#### MATERIAL FOR THIS TASK
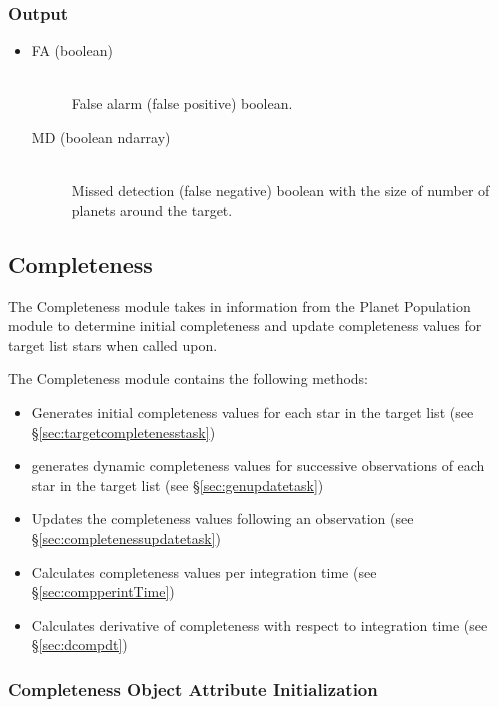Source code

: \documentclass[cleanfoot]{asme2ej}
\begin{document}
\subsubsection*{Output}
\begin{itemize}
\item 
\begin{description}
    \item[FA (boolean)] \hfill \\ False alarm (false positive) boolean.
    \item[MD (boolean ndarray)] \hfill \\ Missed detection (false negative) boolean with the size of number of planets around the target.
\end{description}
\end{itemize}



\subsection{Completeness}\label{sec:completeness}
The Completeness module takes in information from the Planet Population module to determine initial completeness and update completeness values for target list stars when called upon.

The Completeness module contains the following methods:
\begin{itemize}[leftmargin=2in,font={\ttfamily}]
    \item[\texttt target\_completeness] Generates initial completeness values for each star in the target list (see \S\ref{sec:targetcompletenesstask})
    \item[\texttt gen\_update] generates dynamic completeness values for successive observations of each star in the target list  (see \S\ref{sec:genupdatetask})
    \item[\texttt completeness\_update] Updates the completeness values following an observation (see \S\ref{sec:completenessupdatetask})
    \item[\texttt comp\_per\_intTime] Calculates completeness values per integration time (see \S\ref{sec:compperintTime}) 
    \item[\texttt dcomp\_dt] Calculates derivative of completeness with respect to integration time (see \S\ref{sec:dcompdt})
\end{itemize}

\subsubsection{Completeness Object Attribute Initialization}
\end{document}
########
> WHAT THIS TASK INVOLVES:
Filter the entries down to the lines with the word "following" in them, and copy those lines.

> SOLUTION BELOW:
The Completeness module contains the following methods:
    \item[\texttt completeness\_update] Updates the completeness values following an observation (see \S\ref{sec:completenessupdatetask})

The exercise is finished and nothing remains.